Your task is to transcribe the entries exactly.

(Excerpts from a dataset)
···

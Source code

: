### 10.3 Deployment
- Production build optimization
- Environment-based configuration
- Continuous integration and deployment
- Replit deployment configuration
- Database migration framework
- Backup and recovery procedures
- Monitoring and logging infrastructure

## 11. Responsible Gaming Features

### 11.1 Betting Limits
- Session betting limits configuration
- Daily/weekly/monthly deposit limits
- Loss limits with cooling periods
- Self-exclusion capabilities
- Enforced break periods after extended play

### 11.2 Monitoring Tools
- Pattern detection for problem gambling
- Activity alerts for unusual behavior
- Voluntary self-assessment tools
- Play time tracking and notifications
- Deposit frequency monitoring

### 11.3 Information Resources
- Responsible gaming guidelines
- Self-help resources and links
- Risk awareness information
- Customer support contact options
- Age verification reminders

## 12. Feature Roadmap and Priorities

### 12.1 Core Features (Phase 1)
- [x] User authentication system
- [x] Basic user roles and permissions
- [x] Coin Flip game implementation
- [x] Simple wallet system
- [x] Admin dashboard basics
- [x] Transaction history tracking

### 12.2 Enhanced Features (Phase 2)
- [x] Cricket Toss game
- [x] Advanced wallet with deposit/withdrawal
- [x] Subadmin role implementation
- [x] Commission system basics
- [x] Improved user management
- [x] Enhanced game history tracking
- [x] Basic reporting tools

···

• _Task response_:
Source code

:### 10.3 Deployment
- Production build optimization
- Environment-based configuration
- Continuous integration and deployment
- Replit deployment configuration
- Database migration framework
- Backup and recovery procedures
- Monitoring and logging infrastructure

## 11. Responsible Gaming Features

### 11.1 Betting Limits
- Session betting limits configuration
- Daily/weekly/monthly deposit limits
- Loss limits with cooling periods
- Self-exclusion capabilities
- Enforced break periods after extended play

### 11.2 Monitoring Tools
- Pattern detection for problem gambling
- Activity alerts for unusual behavior
- Voluntary self-assessment tools
- Play time tracking and notifications
- Deposit frequency monitoring

### 11.3 Information Resources
- Responsible gaming guidelines
- Self-help resources and links
- Risk awareness information
- Customer support contact options
- Age verification reminders

## 12. Feature Roadmap and Priorities

### 12.1 Core Features (Phase 1)
- [x] User authentication system
- [x] Basic user roles and permissions
- [x] Coin Flip game implementation
- [x] Simple wallet system
- [x] Admin dashboard basics
- [x] Transaction history tracking

### 12.2 Enhanced Features (Phase 2)
- [x] Cricket Toss game
- [x] Advanced wallet with deposit/withdrawal
- [x] Subadmin role implementation
- [x] Commission system basics
- [x] Improved user management
- [x] Enhanced game history tracking
- [x] Basic reporting tools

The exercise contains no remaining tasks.